Perodicaly permission denied using approle

To automate tasks I use approle auth method to authenticate to vault. Sometimes I got an error “403 permission denied”, but role-id/secret-id is correct. Later I can authenticate successfully.
Logs show {"time":"2024-01-16T20:03:31.412408432Z","type":"response","auth":{"token_type":"default"},"request":{"id":"b515d71e-c865-5e9a-d7c8-2ed435697199","client_id":"xxx","operation":"update","mount_point":"auth/approle/","mount_type":"approle","mount_accessor":"auth_approle_d55763f2","client_token":"hvs.xxx","client_token_accessor":"xxx","namespace":{"id":"root"},"path":"auth/approle/login","data":{"role_id":"xxxx","secret_id":"xxx"},"remote_address":"10.244.160.143","remote_port":42980},"response":{"mount_point":"auth/approle/","mount_type":"approle","mount_accessor":"auth_approle_d55763f2"},"error":"permission denied"}
I didn’t enable Rate limit quotas. Even if the rate limit was configured, enable_rate_limit_audit_logging=true in the config and I would see appropriate log messages.
What could it be? What else could I check?

When you say “Later I can authenticate” are you talking seconds? minutes? hours?

Could you be running into something like this?

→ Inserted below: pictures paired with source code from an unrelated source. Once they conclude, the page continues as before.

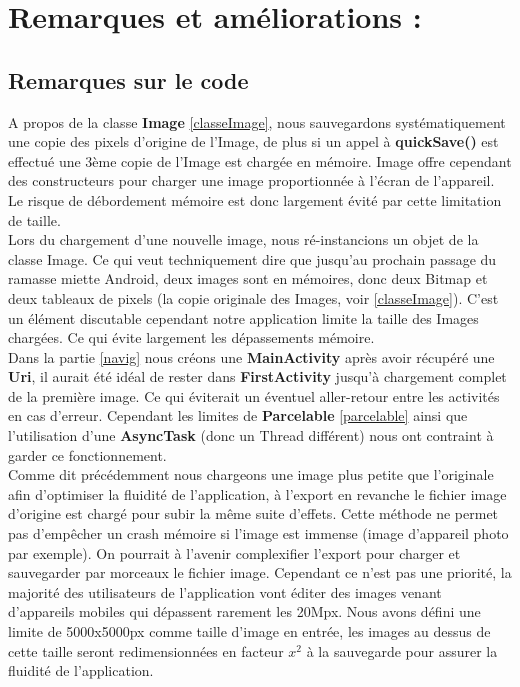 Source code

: \section{Remarques et améliorations  :}

\subsection{Remarques sur le code} \label{remarques_code}
A propos de la classe \textbf{Image} \ref{classeImage}, nous sauvegardons systématiquement une copie des pixels d'origine de l'Image, de plus si un appel à \textbf{quickSave()} est effectué une 3ème copie de l'Image est chargée en mémoire. Image offre cependant des constructeurs pour charger une image proportionnée à l'écran de l'appareil. Le risque de débordement mémoire est donc largement évité par cette limitation de taille.
\\

Lors du chargement d'une nouvelle image, nous ré-instancions un objet de la classe Image. Ce qui veut techniquement dire que jusqu'au prochain passage du ramasse miette Android, deux images sont en mémoires, donc deux Bitmap et deux tableaux de pixels (la copie originale des Images, voir \ref{classeImage}). C'est un élément discutable cependant notre application limite la taille des Images chargées. Ce qui évite largement les dépassements mémoire.
\\

Dans la partie \ref{navig} nous créons une \textbf{MainActivity} après avoir récupéré une \textbf{Uri}, il aurait été idéal de rester dans \textbf{FirstActivity} jusqu'à chargement complet de la première image. Ce qui éviterait un éventuel aller-retour entre les activités en cas d'erreur. Cependant les limites de \textbf{Parcelable} \ref{parcelable} ainsi que l'utilisation d'une \textbf{AsyncTask} (donc un Thread différent) nous ont contraint à garder ce fonctionnement.
\\

Comme dit précédemment nous chargeons une image plus petite que l'originale afin d'optimiser la fluidité de l'application, à l'export en revanche le fichier image d'origine est chargé pour subir la même suite d'effets. Cette méthode ne permet pas d'empêcher un crash mémoire si l'image est immense (image d'appareil photo par exemple). On pourrait à l'avenir complexifier l'export pour charger et sauvegarder par morceaux le fichier image. Cependant ce n'est pas une priorité, la majorité des utilisateurs de l'application vont éditer des images venant d'appareils mobiles qui dépassent rarement les 20Mpx.
Nous avons défini une limite de 5000x5000px comme taille d'image en entrée, les images au dessus de cette taille seront redimensionnées en facteur $x^2$ à la sauvegarde pour assurer la fluidité de l'application.
\\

Vault Eventual Consistency – HashiCorp Help Center.

Hi, thank you for reply.
Usually it takes several minutes. Maybe 5, 20 or 30

Vault eventual consistency - is an enterprise feature. I use Community Edition installation and don’t use performance standbys. Moreover my vault cluster is deployed in kubernetes cluster. And it has active-service which is always look at active node. Because of this I don’t know what could it be…

That is quite a long time - was hoping since you mentioned it was automated it was only a few seconds before it would be usable.

Some general questions:

  • Is this a new issue (e.g. just started) or has it been happening for a long time?
  • Was there a time when this did not happen? Any changes around that time?
  • Have you reviewed known issues against the version of Vault you are running?
  • Is it the same client(s) that tend to have problems or is it random? Maybe some client or node does not have NTP set up so there is an offset on timestamps in the request (e.g. client is 5m behind Vault)?

Unless someone else in this forum has other ideas, I think posting as a GitHub issue in the Vault repo might get more eyes on the problem you’re facing.

  1. This is a new issue. It started maybe two weeks ago.
  2. I didn’t notice this at the beginning of using service.
  3. Actually I didn’t :frowning:
  4. I recommended to my colleague to use ansible to make api request for his automation tasks. One day he told me, task failed. At the same time I checked by cli vault write auth/approle/login... and I got a 403 error too. After a few minutes it started to work fine. I checked logs, but other than 403 error I found nothing.

Ensure that the approle in question isn’t being locked due to too many bad auth attempts.

Reference:

1 Like

@alex.blume Thanks for reply. I think you are right.

The user lockout feature is enabled by default.

I missed this fact. One of a role_id has many secret_id. One of secret_id is wrong. Because of it entier approle is blocked for a period of time. Many thanks!